EasyCV/easycv/core/evaluation/classification_eval.py
tuofeilun 23f2b0e399
Adapt designer (#235)
1. Use original config as startup script. (For details, see refactor config parsing method #225)
2. Refactor the splicing rules of the check_base_cfg_path function in the EasyCV/easycv/utils/config_tools.py
3. Support three ways to pass class_list parameter.
4. Fix the bug that clsevalutor may make mistakes when evaluating top5.
5. Fix the bug that the distributed export cannot export the model.

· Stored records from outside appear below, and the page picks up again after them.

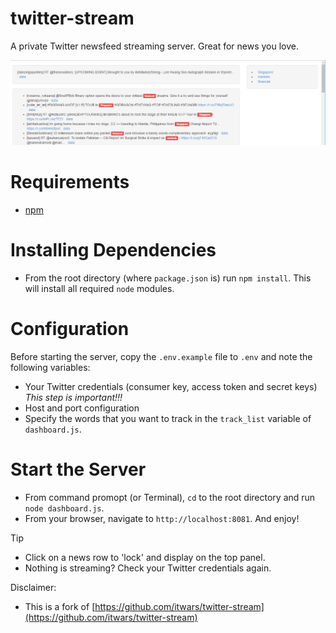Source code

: # twitter-stream
A private Twitter newsfeed streaming server. Great for news you love.

![Image of twitter-stream](https://github.com/jamesmawm/twitter-stream/blob/master/screenshots/screenshot02.png)

# Requirements
- [npm](https://www.npmjs.com/)

# Installing Dependencies
- From the root directory (where `package.json` is) run `npm install`. This will install all required `node` modules.

# Configuration
Before starting the server, copy the `.env.example` file to `.env` and note the following variables:
- Your Twitter credentials (consumer key, access token and secret keys) *This step is important!!!*
- Host and port configuration
- Specify the words that you want to track in the `track_list` variable of `dashboard.js`.

# Start the Server
- From command promopt (or Terminal), `cd` to the root directory and run `node dashboard.js`.
- From your browser, navigate to `http://localhost:8081`. And enjoy!

Tip
- Click on a news row to 'lock' and display on the top panel.
- Nothing is streaming? Check your Twitter credentials again.

Disclaimer:
- This is a fork of [https://github.com/itwars/twitter-stream](https://github.com/itwars/twitter-stream)
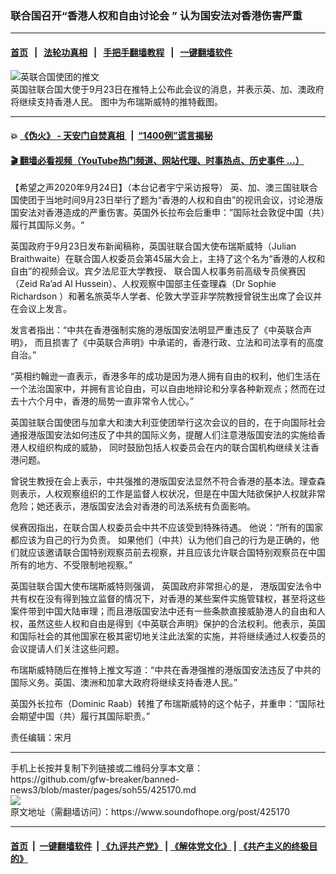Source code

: ### 联合国召开“香港人权和自由讨论会 ” 认为国安法对香港伤害严重
------------------------

#### [首页](https://github.com/gfw-breaker/banned-news3/blob/master/README.md) &nbsp;&nbsp;|&nbsp;&nbsp; [法轮功真相](https://github.com/begood0513/basic/blob/master/README.md)  &nbsp;&nbsp;|&nbsp;&nbsp; [手把手翻墙教程](https://github.com/gfw-breaker/guides/wiki)  &nbsp;&nbsp;|&nbsp;&nbsp; [一键翻墙软件](https://github.com/gfw-breaker/nogfw/blob/master/README.md)  



<div><img alt="英联合国使团的推文" src="https://img.soundofhope.org/2020-09/1600923135669.jpg"/>
<br/><figcaption class="caption">
 英国驻联合国大使于9月23日在推特上公布此会议的消息，并表示英、加、澳政府将继续支持香港人民。 图中为布瑞斯威特的推特截图。
</figcaption></div><hr/>

#### 💥 [《伪火》 - 天安门自焚真相 ](http://158.247.195.190:10000/videos/blog/weihuo.html)&nbsp; |&nbsp; [“1400例”谎言揭秘  ](http://158.247.195.190:10000/videos/blog/jiexi1400.html)

#### [ 🎬  翻墙必看视频（YouTube热门频道、网站代理、时事热点、历史事件 ...）](https://github.com/gfw-breaker/links/blob/master/banned.md)

<div><div class="Content__Wrapper sc-1bvya0-0 grZQxZ">
 <p class="meta-top">
  <span class="meta">
   【希望之声2020年9月24日】（本台记者宇宁采访报导）
  </span>
  英、加、澳三国驻联合国使团于当地时间9月23日举行了题为“香港的人权和自由”的视讯会议，讨论港版国安法对香港造成的严重伤害。英国外长拉布会后重申：”国际社会敦促中国（共）履行其国际义务。“
 </p>
 <p>
  英国政府于9月23日发布新闻稿称，英国驻联合国大使布瑞斯威特（Julian Braithwaite）在联合国人权委员会第45届大会上，主持了这个名为“香港的人权和自由”的视频会议。宾夕法尼亚大学教授、 联合国人权事务前高级专员侯赛因（Zeid Ra’ad Al Hussein）、人权观察中国部主任查理森（Dr Sophie Richardson ）和著名旅英华人学者、伦敦大学亚非学院教授曾锐生出席了会议并在会议上发言。
 </p>
 <div class="AD_Embed__Wrap-sc-1xslmin-0 igMuqX module desktop">
  <div>
  </div>
 </div>
 <p>
  发言者指出：“中共在香港强制实施的港版国安法明显严重违反了《中英联合声明》， 而且损害了《中英联合声明》中承诺的，香港行政、立法和司法享有的高度自治。”
 </p>
 <p>
  “英相约翰逊一直表示，香港多年的成功是因为港人拥有自由的权利，他们生活在一个法治国家中，并拥有言论自由，可以自由地辩论和分享各种新观点；然而在过去十六个月中，香港的局势一直非常令人忧心。”
 </p>
 <p>
  英国驻联合国使团与加拿大和澳大利亚使团举行这次会议的目的，在于向国际社会通报港版国安法如何违反了中共的国际义务，提醒人们注意港版国安法的实施给香港人权组织构成的威胁， 同时鼓励包括人权委员会在内的联合国机构继续关注香港问题。
 </p>
 <p>
  曾锐生教授在会上表示，中共强推的港版国安法显然不符合香港的基本法。理查森则表示，人权观察组织的工作是监督人权状况，但是在中国大陆欲保护人权就非常危险；她还表示，港版国安法会对香港的司法系统有负面影响。
 </p>
 <p>
  侯赛因指出，在联合国人权委员会中共不应该受到特殊待遇。 他说：“所有的国家都应该为自己的行为负责。 如果他们（中共）认为他们自己的行为是正确的，他们就应该邀请联合国特别观察员前去视察，并且应该允许联合国特别观察员在中国所有的地方、不受限制地视察。”
 </p>
 <p>
  英国驻联合国大使布瑞斯威特则强调， 英国政府非常担心的是， 港版国安法令中共有权在没有得到独立监督的情况下，对香港的某些案件实施管辖权，甚至将这些案件带到中国大陆审理；而且港版国安法中还有一些条款直接威胁港人的自由和人权，虽然这些人权和自由是得到《中英联合声明》保护的合法权利。他表示，英国和国际社会的其他国家在极其密切地关注此法案的实施，并将继续通过人权委员的会议提请人们关注这些问题。
 </p>
 <p>
  布瑞斯威特随后在推特上推文写道：“中共在香港强推的港版国安法违反了中共的国际义务。英国、澳洲和加拿大政府将继续支持香港人民。”
 </p>
 <p>
  英国外长拉布（Dominic Raab）转推了布瑞斯威特的这个帖子，并重申：“国际社会期望中国（共）履行其国际职责。”
 </p>
 <p class="meta-btm">
  责任编辑：宋月
 </p>
</div>
</div>
<hr/>
手机上长按并复制下列链接或二维码分享本文章：<br/>
https://github.com/gfw-breaker/banned-news3/blob/master/pages/soh55/425170.md <br/>
<a href='https://github.com/gfw-breaker/banned-news3/blob/master/pages/soh55/425170.md'><img src='https://github.com/gfw-breaker/banned-news3/blob/master/pages/soh55/425170.md.png'/></a> <br/>
原文地址（需翻墙访问）：https://www.soundofhope.org/post/425170


------------------------
#### [首页](https://github.com/gfw-breaker/banned-news3/blob/master/README.md) &nbsp;|&nbsp; [一键翻墙软件](https://github.com/gfw-breaker/nogfw/blob/master/README.md) &nbsp;| [《九评共产党》](https://github.com/gfw-breaker/9ping.md/blob/master/README.md#九评之一评共产党是什么) | [《解体党文化》](https://github.com/gfw-breaker/jtdwh.md/blob/master/README.md) | [《共产主义的终极目的》](https://github.com/gfw-breaker/gczydzjmd.md/blob/master/README.md)


<img src='http://gfw-breaker.win/banned-news3/pages/soh55/425170.md' width='0px' height='0px'/>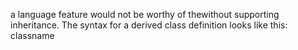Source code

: a language feature would not be worthy of thewithout supporting inheritance. The syntax for a derived class definition looks like this: classname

6. Fix the bug that the load pretrained model key does not match.
7. support cls data source itag.
2022-12-01 17:47:10 +08:00

149 lines
5.9 KiB
Python

# Copyright (c) Alibaba, Inc. and its affiliates.
from collections import OrderedDict
import numpy as np
import torch
from sklearn.metrics import confusion_matrix
from easycv.utils.logger import print_log
from .base_evaluator import Evaluator
from .builder import EVALUATORS
from .metric_registry import METRICS
@EVALUATORS.register_module
class ClsEvaluator(Evaluator):
""" Classification evaluator.
"""
def __init__(self,
topk=(1, 5),
dataset_name=None,
metric_names=['neck_top1'],
neck_num=None,
class_list=None):
'''
Args:
top_k: tuple of int, evaluate top_k acc
dataset_name: eval dataset name
metric_names: eval metrics name
neck_num: some model contains multi-neck to support multitask, neck_num means use the no.neck_num neck output of model to eval
'''
self._topk = topk
self.dataset_name = dataset_name
self.neck_num = neck_num
self.class_list = class_list
super(ClsEvaluator, self).__init__(dataset_name, metric_names)
def _evaluate_impl(self, predictions, gt_labels):
''' python evaluation code which will be run after all test batched data are predicted
Args:
predictions: dict of tensor with shape NxC, from each cls heads
gt_labels: int32 tensor with shape N
Return:
a dict, each key is metric_name, value is metric value
'''
eval_res = OrderedDict()
target = gt_labels.long()
# if self.neck_num is not None:
if self.neck_num is None:
predictions = {'neck': predictions['neck']}
else:
predictions = {
'neck_%d_0' % self.neck_num:
predictions['neck_%d_0' % self.neck_num]
}
for key, scores in predictions.items():
assert scores.size(0) == target.size(0), \
'Inconsistent length for results and labels, {} vs {}'.format(
scores.size(0), target.size(0))
num = scores.size(0)
_, pred = scores.topk(
max(self._topk), dim=1, largest=True, sorted=True)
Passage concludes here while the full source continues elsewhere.